### Work item
What you return should match the data below exactly, with no pictures in it.

### Material to process
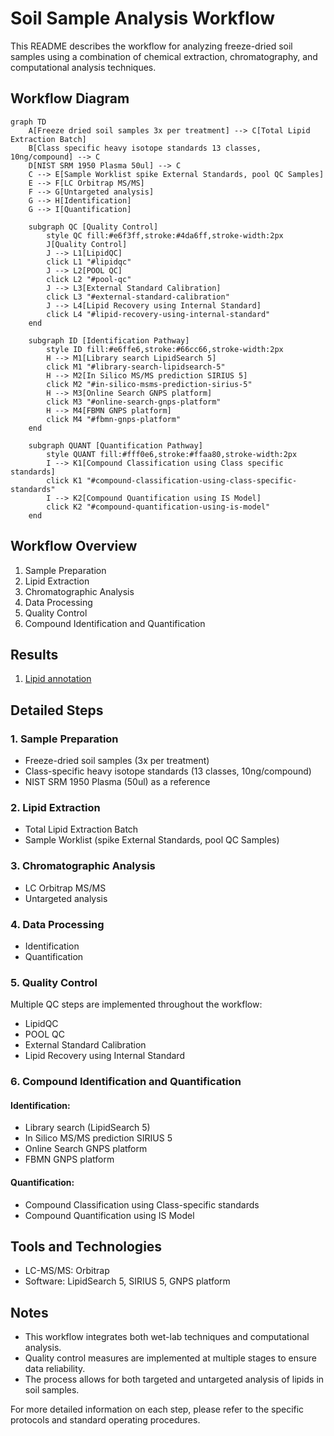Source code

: # Soil Sample Analysis Workflow

This README describes the workflow for analyzing freeze-dried soil samples using a combination of chemical extraction, chromatography, and computational analysis techniques.

## Workflow Diagram

```mermaid
graph TD
    A[Freeze dried soil samples 3x per treatment] --> C[Total Lipid Extraction Batch]
    B[Class specific heavy isotope standards 13 classes, 10ng/compound] --> C
    D[NIST SRM 1950 Plasma 50ul] --> C
    C --> E[Sample Worklist spike External Standards, pool QC Samples]
    E --> F[LC Orbitrap MS/MS]
    F --> G[Untargeted analysis]
    G --> H[Identification]
    G --> I[Quantification]

    subgraph QC [Quality Control]
        style QC fill:#e6f3ff,stroke:#4da6ff,stroke-width:2px
        J[Quality Control]
        J --> L1[LipidQC]
        click L1 "#lipidqc"
        J --> L2[POOL QC]
        click L2 "#pool-qc"
        J --> L3[External Standard Calibration]
        click L3 "#external-standard-calibration"
        J --> L4[Lipid Recovery using Internal Standard]
        click L4 "#lipid-recovery-using-internal-standard"
    end

    subgraph ID [Identification Pathway]
        style ID fill:#e6ffe6,stroke:#66cc66,stroke-width:2px
        H --> M1[Library search LipidSearch 5]
        click M1 "#library-search-lipidsearch-5"
        H --> M2[In Silico MS/MS prediction SIRIUS 5]
        click M2 "#in-silico-msms-prediction-sirius-5"
        H --> M3[Online Search GNPS platform]
        click M3 "#online-search-gnps-platform"
        H --> M4[FBMN GNPS platform]
        click M4 "#fbmn-gnps-platform"
    end

    subgraph QUANT [Quantification Pathway]
        style QUANT fill:#fff0e6,stroke:#ffaa80,stroke-width:2px
        I --> K1[Compound Classification using Class specific standards]
        click K1 "#compound-classification-using-class-specific-standards"
        I --> K2[Compound Quantification using IS Model]
        click K2 "#compound-quantification-using-is-model"
    end
```

## Workflow Overview

1. Sample Preparation
2. Lipid Extraction
3. Chromatographic Analysis
4. Data Processing
5. Quality Control
6. Compound Identification and Quantification

## Results
1. [Lipid annotation](Results/Figure1/Figure1.ipynb)

## Detailed Steps

### 1. Sample Preparation

- Freeze-dried soil samples (3x per treatment)
- Class-specific heavy isotope standards (13 classes, 10ng/compound)
- NIST SRM 1950 Plasma (50ul) as a reference

### 2. Lipid Extraction

- Total Lipid Extraction Batch
- Sample Worklist (spike External Standards, pool QC Samples)

### 3. Chromatographic Analysis

- LC Orbitrap MS/MS
- Untargeted analysis

### 4. Data Processing

- Identification
- Quantification

### 5. Quality Control

Multiple QC steps are implemented throughout the workflow:

- LipidQC
- POOL QC
- External Standard Calibration
- Lipid Recovery using Internal Standard

### 6. Compound Identification and Quantification

#### Identification:
- Library search (LipidSearch 5)
- In Silico MS/MS prediction SIRIUS 5
- Online Search GNPS platform
- FBMN GNPS platform

#### Quantification:
- Compound Classification using Class-specific standards
- Compound Quantification using IS Model

## Tools and Technologies

- LC-MS/MS: Orbitrap
- Software: LipidSearch 5, SIRIUS 5, GNPS platform

## Notes

- This workflow integrates both wet-lab techniques and computational analysis.
- Quality control measures are implemented at multiple stages to ensure data reliability.
- The process allows for both targeted and untargeted analysis of lipids in soil samples.

For more detailed information on each step, please refer to the specific protocols and standard operating procedures.
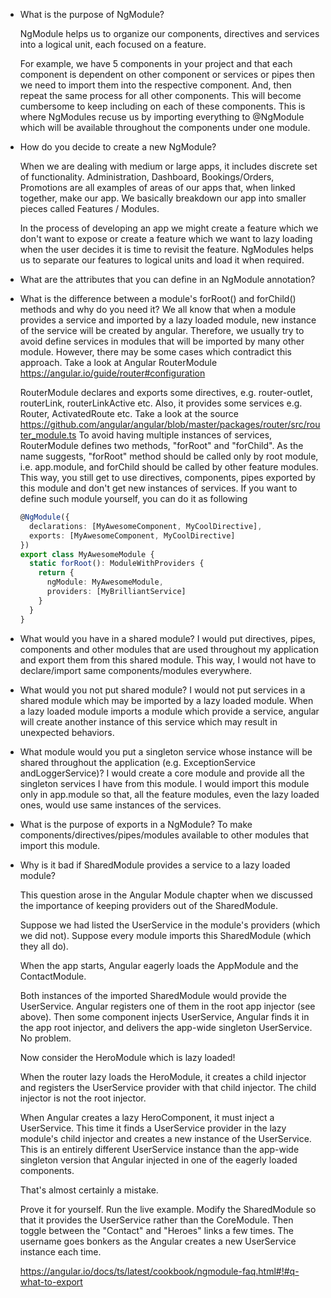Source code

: * What is the purpose of NgModule?
  
  NgModule helps us to organize our components, directives and services into a logical unit, each focused on a feature.
  
  For example, we have 5 components in your project and that each component is dependent on other component or services or pipes then we   need to import them into the respective component. And, then repeat the same process for all other components. This will become         cumbersome to keep including on each of these components. This is where NgModules recuse us by importing everything to @NgModule which   will be available throughout the components under one module. 
  
* How do you decide to create a new NgModule?
  
  When we are dealing with medium or large apps, it includes discrete set of functionality. Administration, Dashboard, Bookings/Orders,   Promotions are all examples of areas of our apps that, when linked together, make our app. We basically breakdown our app into smaller   pieces called Features / Modules. 
  
  In the process of developing an app we might create a feature which we don't want to expose or create a feature which we want to lazy   loading when the user decides it is time to revisit the feature. NgModules helps us to separate our features to logical units and load   it when required.
 
* What are the attributes that you can define in an NgModule annotation?
* What is the difference between a module's forRoot() and forChild() methods and why do you need it?
  We all know that when a module provides a service and imported by a lazy loaded module, new instance of the service will be created by angular.
  Therefore, we usually try to avoid define services in modules that will be imported by many other module. However, there may be some cases which contradict this approach. Take a look at Angular RouterModule https://angular.io/guide/router#configuration

  RouterModule declares and exports some directives, e.g. router-outlet, routerLink, routerLinkActive etc.
  Also, it provides some services e.g. Router, ActivatedRoute etc. 
  Take a look at the source https://github.com/angular/angular/blob/master/packages/router/src/router_module.ts
  To avoid having multiple instances of services, RouterModule defines two methods, "forRoot" and "forChild". As the name suggests, "forRoot" method should be called only by root module, i.e. app.module, and forChild should be called by other feature modules. This way, you still get to use directives, components, pipes exported by this module and don't get new instances of services. 
  If you want to define such module yourself, you can do it as following

  ```ts
  @NgModule({
    declarations: [MyAwesomeComponent, MyCoolDirective],
    exports: [MyAwesomeComponent, MyCoolDirective]
  })
  export class MyAwesomeModule { 
    static forRoot(): ModuleWithProviders {
      return {
        ngModule: MyAwesomeModule,
        providers: [MyBrilliantService]
      }
    }
  }
  ```
* What would you have in a shared module?
  I would put directives, pipes, components and other modules that are used throughout my application and export them from this shared module. 
  This way, I would not have to declare/import same components/modules everywhere.
* What would you not put shared module?
  I would not put services in a shared module which may be imported by a lazy loaded module. When a lazy loaded module imports a module which provide a service,
  angular will create another instance of this service which may result in unexpected behaviors.
* What module would you put a singleton service whose instance will be shared throughout the application (e.g. ExceptionService andLoggerService)?
  I would create a core module and provide all the singleton services I have from this module. I would import this module only in app.module so that,
  all the feature modules, even the lazy loaded ones, would use same instances of the services.
* What is the purpose of exports in a NgModule?
  To make components/directives/pipes/modules available to other modules that import this module.
* Why is it bad if SharedModule provides a service to a lazy loaded module?

  This question arose in the Angular Module chapter when we discussed the importance of keeping providers out of the SharedModule.

  Suppose we had listed the UserService in the module's providers (which we did not). Suppose every module imports this SharedModule (which they all do).

  When the app starts, Angular eagerly loads the AppModule and the ContactModule.

  Both instances of the imported SharedModule would provide the UserService. Angular registers one of them in the root app injector (see above). Then some component injects UserService, Angular finds it in the app root injector, and delivers the app-wide singleton UserService. No problem.

  Now consider the HeroModule which is lazy loaded!

  When the router lazy loads the HeroModule, it creates a child injector and registers the UserService provider with that child injector. The child injector is not the root injector.

  When Angular creates a lazy HeroComponent, it must inject a UserService. This time it finds a UserService provider in the lazy module's child injector and creates a new instance of the UserService. This is an entirely different UserService instance than the app-wide singleton version that Angular injected in one of the eagerly loaded components.

  That's almost certainly a mistake.

  Prove it for yourself. Run the live example. Modify the SharedModule so that it provides the UserService rather than the CoreModule. Then toggle between the "Contact" and "Heroes" links a few times. The username goes bonkers as the Angular creates a new UserService instance each time.

  https://angular.io/docs/ts/latest/cookbook/ngmodule-faq.html#!#q-what-to-export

### Solution to this task
Source code

: # Soil Sample Analysis Workflow

This README describes the workflow for analyzing freeze-dried soil samples using a combination of chemical extraction, chromatography, and computational analysis techniques.

## Workflow Diagram

```mermaid
graph TD
    A[Freeze dried soil samples 3x per treatment] --> C[Total Lipid Extraction Batch]
    B[Class specific heavy isotope standards 13 classes, 10ng/compound] --> C
    D[NIST SRM 1950 Plasma 50ul] --> C
    C --> E[Sample Worklist spike External Standards, pool QC Samples]
    E --> F[LC Orbitrap MS/MS]
    F --> G[Untargeted analysis]
    G --> H[Identification]
    G --> I[Quantification]

    subgraph QC [Quality Control]
        style QC fill:#e6f3ff,stroke:#4da6ff,stroke-width:2px
        J[Quality Control]
        J --> L1[LipidQC]
        click L1 "#lipidqc"
        J --> L2[POOL QC]
        click L2 "#pool-qc"
        J --> L3[External Standard Calibration]
        click L3 "#external-standard-calibration"
        J --> L4[Lipid Recovery using Internal Standard]
        click L4 "#lipid-recovery-using-internal-standard"
    end

    subgraph ID [Identification Pathway]
        style ID fill:#e6ffe6,stroke:#66cc66,stroke-width:2px
        H --> M1[Library search LipidSearch 5]
        click M1 "#library-search-lipidsearch-5"
        H --> M2[In Silico MS/MS prediction SIRIUS 5]
        click M2 "#in-silico-msms-prediction-sirius-5"
        H --> M3[Online Search GNPS platform]
        click M3 "#online-search-gnps-platform"
        H --> M4[FBMN GNPS platform]
        click M4 "#fbmn-gnps-platform"
    end

    subgraph QUANT [Quantification Pathway]
        style QUANT fill:#fff0e6,stroke:#ffaa80,stroke-width:2px
        I --> K1[Compound Classification using Class specific standards]
        click K1 "#compound-classification-using-class-specific-standards"
        I --> K2[Compound Quantification using IS Model]
        click K2 "#compound-quantification-using-is-model"
    end
```

## Workflow Overview

1. Sample Preparation
2. Lipid Extraction
3. Chromatographic Analysis
4. Data Processing
5. Quality Control
6. Compound Identification and Quantification

## Results
1. [Lipid annotation](Results/Figure1/Figure1.ipynb)

## Detailed Steps

### 1. Sample Preparation

- Freeze-dried soil samples (3x per treatment)
- Class-specific heavy isotope standards (13 classes, 10ng/compound)
- NIST SRM 1950 Plasma (50ul) as a reference

### 2. Lipid Extraction

- Total Lipid Extraction Batch
- Sample Worklist (spike External Standards, pool QC Samples)

### 3. Chromatographic Analysis

- LC Orbitrap MS/MS
- Untargeted analysis

### 4. Data Processing

- Identification
- Quantification

### 5. Quality Control

Multiple QC steps are implemented throughout the workflow:

- LipidQC
- POOL QC
- External Standard Calibration
- Lipid Recovery using Internal Standard

### 6. Compound Identification and Quantification

#### Identification:
- Library search (LipidSearch 5)
- In Silico MS/MS prediction SIRIUS 5
- Online Search GNPS platform
- FBMN GNPS platform

#### Quantification:
- Compound Classification using Class-specific standards
- Compound Quantification using IS Model

## Tools and Technologies

- LC-MS/MS: Orbitrap
- Software: LipidSearch 5, SIRIUS 5, GNPS platform

## Notes

- This workflow integrates both wet-lab techniques and computational analysis.
- Quality control measures are implemented at multiple stages to ensure data reliability.
- The process allows for both targeted and untargeted analysis of lipids in soil samples.

For more detailed information on each step, please refer to the specific protocols and standard operating procedures.
Source code

: * What is the purpose of NgModule?
  
  NgModule helps us to organize our components, directives and services into a logical unit, each focused on a feature.
  
  For example, we have 5 components in your project and that each component is dependent on other component or services or pipes then we   need to import them into the respective component. And, then repeat the same process for all other components. This will become         cumbersome to keep including on each of these components. This is where NgModules recuse us by importing everything to @NgModule which   will be available throughout the components under one module. 
  
* How do you decide to create a new NgModule?
  
  When we are dealing with medium or large apps, it includes discrete set of functionality. Administration, Dashboard, Bookings/Orders,   Promotions are all examples of areas of our apps that, when linked together, make our app. We basically breakdown our app into smaller   pieces called Features / Modules. 
  
  In the process of developing an app we might create a feature which we don't want to expose or create a feature which we want to lazy   loading when the user decides it is time to revisit the feature. NgModules helps us to separate our features to logical units and load   it when required.
 
* What are the attributes that you can define in an NgModule annotation?
* What is the difference between a module's forRoot() and forChild() methods and why do you need it?
  We all know that when a module provides a service and imported by a lazy loaded module, new instance of the service will be created by angular.
  Therefore, we usually try to avoid define services in modules that will be imported by many other module. However, there may be some cases which contradict this approach. Take a look at Angular RouterModule https://angular.io/guide/router#configuration

  RouterModule declares and exports some directives, e.g. router-outlet, routerLink, routerLinkActive etc.
  Also, it provides some services e.g. Router, ActivatedRoute etc. 
  Take a look at the source https://github.com/angular/angular/blob/master/packages/router/src/router_module.ts
  To avoid having multiple instances of services, RouterModule defines two methods, "forRoot" and "forChild". As the name suggests, "forRoot" method should be called only by root module, i.e. app.module, and forChild should be called by other feature modules. This way, you still get to use directives, components, pipes exported by this module and don't get new instances of services. 
  If you want to define such module yourself, you can do it as following

  ```ts
  @NgModule({
    declarations: [MyAwesomeComponent, MyCoolDirective],
    exports: [MyAwesomeComponent, MyCoolDirective]
  })
  export class MyAwesomeModule { 
    static forRoot(): ModuleWithProviders {
      return {
        ngModule: MyAwesomeModule,
        providers: [MyBrilliantService]
      }
    }
  }
  ```
* What would you have in a shared module?
  I would put directives, pipes, components and other modules that are used throughout my application and export them from this shared module. 
  This way, I would not have to declare/import same components/modules everywhere.
* What would you not put shared module?
  I would not put services in a shared module which may be imported by a lazy loaded module. When a lazy loaded module imports a module which provide a service,
  angular will create another instance of this service which may result in unexpected behaviors.
* What module would you put a singleton service whose instance will be shared throughout the application (e.g. ExceptionService andLoggerService)?
  I would create a core module and provide all the singleton services I have from this module. I would import this module only in app.module so that,
  all the feature modules, even the lazy loaded ones, would use same instances of the services.
* What is the purpose of exports in a NgModule?
  To make components/directives/pipes/modules available to other modules that import this module.
* Why is it bad if SharedModule provides a service to a lazy loaded module?

  This question arose in the Angular Module chapter when we discussed the importance of keeping providers out of the SharedModule.

  Suppose we had listed the UserService in the module's providers (which we did not). Suppose every module imports this SharedModule (which they all do).

  When the app starts, Angular eagerly loads the AppModule and the ContactModule.

  Both instances of the imported SharedModule would provide the UserService. Angular registers one of them in the root app injector (see above). Then some component injects UserService, Angular finds it in the app root injector, and delivers the app-wide singleton UserService. No problem.

  Now consider the HeroModule which is lazy loaded!

  When the router lazy loads the HeroModule, it creates a child injector and registers the UserService provider with that child injector. The child injector is not the root injector.

  When Angular creates a lazy HeroComponent, it must inject a UserService. This time it finds a UserService provider in the lazy module's child injector and creates a new instance of the UserService. This is an entirely different UserService instance than the app-wide singleton version that Angular injected in one of the eagerly loaded components.

  That's almost certainly a mistake.

  Prove it for yourself. Run the live example. Modify the SharedModule so that it provides the UserService rather than the CoreModule. Then toggle between the "Contact" and "Heroes" links a few times. The username goes bonkers as the Angular creates a new UserService instance each time.

  https://angular.io/docs/ts/latest/cookbook/ngmodule-faq.html#!#q-what-to-export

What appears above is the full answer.